So, funny story about chickling vetch. Emma was the one who introduced us to the fact that there even was such a thing. When we're out buying seeds at the Ontario Seed Company (OSC), she asks one of the clerks about chickling vetch, and the woman tells her that she doesn't even know what that is. Meanwhile, John and I are laughing hysterically behind the shelves of seed packets, since it totally sounds like Emma has completely made this all up. (Yes, I know I found a picture of it online... maybe she planted that. Ha. Planted, get it?) ANYWAY, so we end up getting fall rye, which is apparantly another kind of green manure that will work just as well.
However, our fall rye has not yet made an appearance, sadly. The bed where it was planted contains only weeds and more weeds. But on closer inspection, one can see the little seeds of fall rye just sitting on the surface of the ground. I don't know who planted it, but whoever you are, you know who you are - you can't just scatter seeds on top of the ground! It doesn't work!Although I have to admit, the idea is appealing. It brings to mind a picture of a farmer with a sack of seeds tied around his waist, scattering them to the four winds as he walks down the rows.

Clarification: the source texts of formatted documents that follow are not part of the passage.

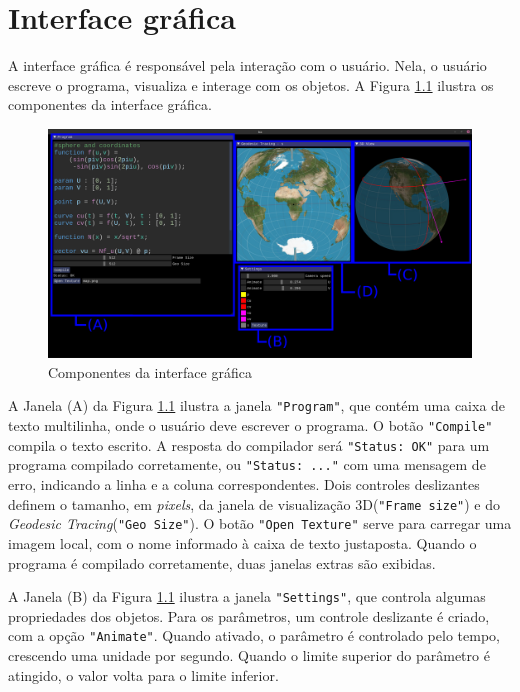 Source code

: \chapter{Interface gráfica}
\label{interface}

A interface gráfica é responsável pela interação com o usuário.
Nela, o usuário escreve o programa, visualiza e interage com os objetos.
A Figura \ref{img:comp} ilustra os componentes da interface gráfica.

\begin{figure}[!ht]
    \centering
    \includegraphics[width=\linewidth, frame]{comp.png}
    \caption{Componentes da interface gráfica}
    \label{img:comp}
\end{figure}

A Janela (A) da Figura \ref{img:comp} ilustra a janela \texttt{"Program"}, que contém uma
caixa de texto multilinha, onde o usuário deve escrever o programa.
O botão \texttt{"Compile"} compila o texto escrito.
A resposta do compilador será \texttt{"Status: OK"} para um programa compilado 
corretamente, ou \texttt{"Status: ..."} com uma mensagem de erro, indicando a
linha e a coluna correspondentes.
Dois controles deslizantes definem o tamanho, em \textit{pixels}, da janela
de visualização 3D(\texttt{"Frame size"}) e do \textit{Geodesic Tracing}(\texttt{"Geo Size"}).
O botão \texttt{"Open Texture"} serve para carregar uma imagem local,
com o nome informado à caixa de texto justaposta.
Quando o programa é compilado corretamente, duas janelas extras são exibidas.

A Janela (B) da Figura \ref{img:comp} ilustra a janela \texttt{"Settings"},
que controla algumas propriedades dos objetos.
Para os parâmetros, um controle deslizante é criado, com a opção \texttt{"Animate"}.
Quando ativado, o parâmetro é controlado pelo tempo,
crescendo uma unidade por segundo.
Quando o limite superior do parâmetro é atingido,
o valor volta para o limite inferior.

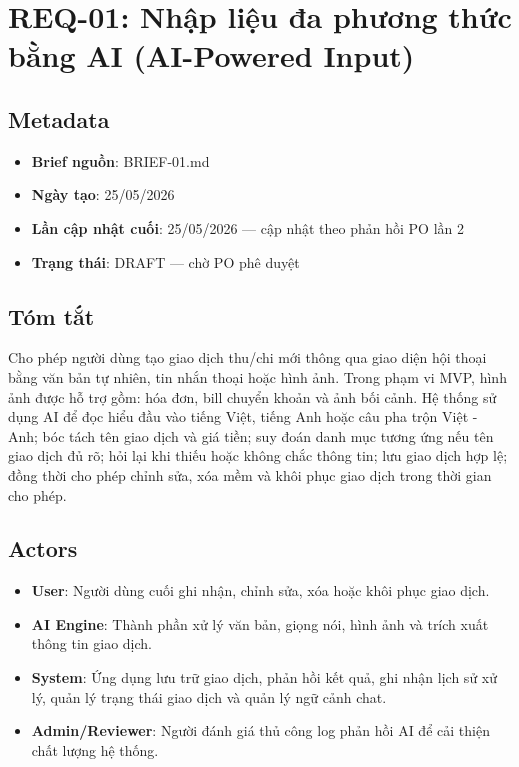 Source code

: \section{REQ-01: Nhập liệu đa phương thức bằng AI (AI-Powered Input)}



\subsection{Metadata}

\begin{itemize}
\item \textbf{Brief nguồn}: BRIEF-01.md
\item \textbf{Ngày tạo}: 25/05/2026
\item \textbf{Lần cập nhật cuối}: 25/05/2026 — cập nhật theo phản hồi PO lần 2
\item \textbf{Trạng thái}: DRAFT — chờ PO phê duyệt
\end{itemize}
\subsection{Tóm tắt}

Cho phép người dùng tạo giao dịch thu/chi mới thông qua giao diện hội thoại bằng văn bản tự nhiên, tin nhắn thoại hoặc hình ảnh. Trong phạm vi MVP, hình ảnh được hỗ trợ gồm: hóa đơn, bill chuyển khoản và ảnh bối cảnh. Hệ thống sử dụng AI để đọc hiểu đầu vào tiếng Việt, tiếng Anh hoặc câu pha trộn Việt - Anh; bóc tách tên giao dịch và giá tiền; suy đoán danh mục tương ứng nếu tên giao dịch đủ rõ; hỏi lại khi thiếu hoặc không chắc thông tin; lưu giao dịch hợp lệ; đồng thời cho phép chỉnh sửa, xóa mềm và khôi phục giao dịch trong thời gian cho phép.



\subsection{Actors}

\begin{itemize}
\item \textbf{User}: Người dùng cuối ghi nhận, chỉnh sửa, xóa hoặc khôi phục giao dịch.
\item \textbf{AI Engine}: Thành phần xử lý văn bản, giọng nói, hình ảnh và trích xuất thông tin giao dịch.
\item \textbf{System}: Ứng dụng lưu trữ giao dịch, phản hồi kết quả, ghi nhận lịch sử xử lý, quản lý trạng thái giao dịch và quản lý ngữ cảnh chat.
\item \textbf{Admin/Reviewer}: Người đánh giá thủ công log phản hồi AI để cải thiện chất lượng hệ thống.
\end{itemize}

So, now we know. This garden is definitely a learning garden. One of us (who shall forever remain nameless) learned the hard way that the entire garden hasn't been planted yet when she carefully watered all of the patches of dry ground that didn't have any seeds in them. We're learning how fast weeds grow, how dry the ground can get when it doesn't rain, and how exciting it is to see something that you've planted pushing its way through the soil. We're also learning that people are busy, that having a garden in our backyard instead of the outskirts of Kitchener would be infinitely more convenient, and how dependent we are on vehicles as much as we'd like to bike everywhere all the time. But we're also finding out that people will make time to follow through on a commitment, that maybe sometimes it's good to not have everything come so easily, and that we can be quite creative with the transportation that we do have (tomato cages in milk crates attached to bikes with hose clamps....)
Oh, right. Tomato cages - I need to learn more about those.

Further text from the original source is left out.